Sonnenstrom auch nachts. Oder bei Stromausfall.

Je dunkler es draußen wird, desto weniger Strom kann eine Solaranlage erzeugen. In Phasen mit wenig Sonne und damit selbstverständlich auch in jeder Nacht übernimmt das Batteriespeichersystem die Stromversorgung im Haus. E-Autos bleiben währenddessen an ihrer Ladestation angeschlossen und werden versorgt, sobald die Sonne am nächsten Morgen wieder aufgeht. Wurde zusätzlich eine Notstromfunktion installiert, bleibt es im Haus auch dann hell, wenn es zu einem Stromausfall kommt und die Nachbarn vorübergehend im Dunkeln sitzen.

Netzstrom einkaufen, wenn er günstig ist.

Im Herbst und Winter steht meist nur wenig Strom vom eigenen Dach zur Verfügung. Das Haus und die E-Autos brauchen dennoch Strom. Wärmepumpen benötigen in dieser Phase sogar am meisten davon, denn draußen ist es kalt und drinnen soll geheizt werden. Über die Kombination aus dynamischen Tarifen und variablen Netzentgelten lässt sich genau dann zusätzlich Geld sparen: Smarte Energie-Manager nutzen die Speichermöglichkeiten von Haus- und Autobatterien sowie Wassertanks, um Strom nur dann zu kaufen, wenn er gerade günstig ist.

Europaplatz in Braunschweig Volkswagen Halle

Die Volkswagen Halle ist Braunschweigs derzeit größte Mehrzweckhalle für Konzerte, Sportveranstaltungen, TV-Produktionen und Kongresse. Sie bietet Platz für bis zu 9.000 Besucher und befindet sich am Europaplatz, in direkter Nähe zum Bürgerpark. Sie wurde im Jahr 2000 eröffnet, ist die Heimspielstätte der Basketball Löwen Braunschweig und trägt seit dem Frühjahr 2025 eine Photovoltaik-Anlage von Gast & Partner auf den Flachdächern des vorgelagerten Eingangsbereichs.

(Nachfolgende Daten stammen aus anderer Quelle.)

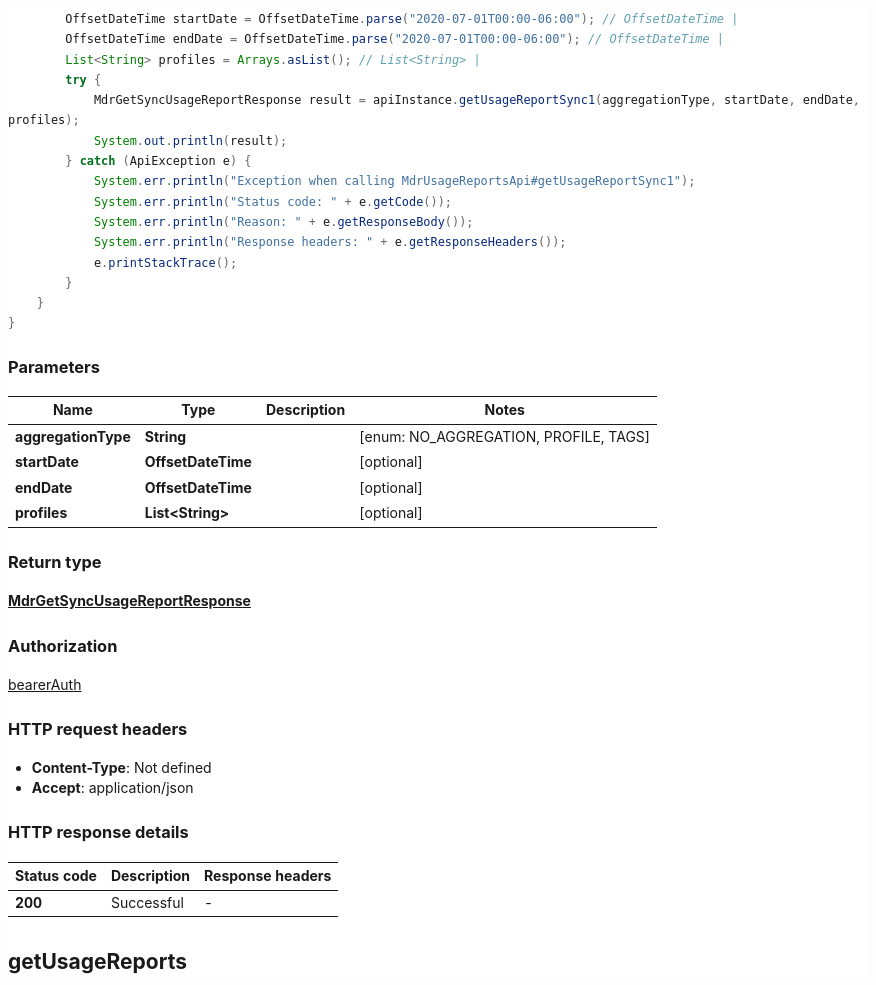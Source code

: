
 ```java
        OffsetDateTime startDate = OffsetDateTime.parse("2020-07-01T00:00-06:00"); // OffsetDateTime | 
        OffsetDateTime endDate = OffsetDateTime.parse("2020-07-01T00:00-06:00"); // OffsetDateTime | 
        List<String> profiles = Arrays.asList(); // List<String> | 
        try {
            MdrGetSyncUsageReportResponse result = apiInstance.getUsageReportSync1(aggregationType, startDate, endDate, profiles);
            System.out.println(result);
        } catch (ApiException e) {
            System.err.println("Exception when calling MdrUsageReportsApi#getUsageReportSync1");
            System.err.println("Status code: " + e.getCode());
            System.err.println("Reason: " + e.getResponseBody());
            System.err.println("Response headers: " + e.getResponseHeaders());
            e.printStackTrace();
        }
    }
}
```

### Parameters


Name | Type | Description  | Notes
------------- | ------------- | ------------- | -------------
 **aggregationType** | **String**|  | [enum: NO_AGGREGATION, PROFILE, TAGS]
 **startDate** | **OffsetDateTime**|  | [optional]
 **endDate** | **OffsetDateTime**|  | [optional]
 **profiles** | **List&lt;String&gt;**|  | [optional]

### Return type

[**MdrGetSyncUsageReportResponse**](MdrGetSyncUsageReportResponse.md)

### Authorization

[bearerAuth](../README.md#bearerAuth)

### HTTP request headers

- **Content-Type**: Not defined
- **Accept**: application/json

### HTTP response details
| Status code | Description | Response headers |
|-------------|-------------|------------------|
| **200** | Successful |  -  |


## getUsageReports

Bis zu 54.000 Watt für den eigenen Bedarf!

Etwa 150 JinkoSolar-Module wurden im Winter/Frühjahr 2025 auf den südlichen Flachdachflächen der Halle aufgeständert. Zwei direkt auf dem Dach montierte Huawei-Wechselrichter sorgen dort für die direkte Versorgung der Halle. Betreiber ist die Energiegenossenschaft Braunschweiger Land eG.

Da steckt Energie drin!

Die Anlage erzeugt jährlich rund 58.000 kWh Sonnenstrom. Energie, die nahezu vollständig direkt in der Location verbraucht wird. Der hohe Eigenverbrauchsanteil minimiert den externen Strombezug und stärkt die lokale Energieversorgung deutlich. Durch die Anlage werden bis zu 28 Tonnen CO₂-Emissionen pro Jahr vermieden.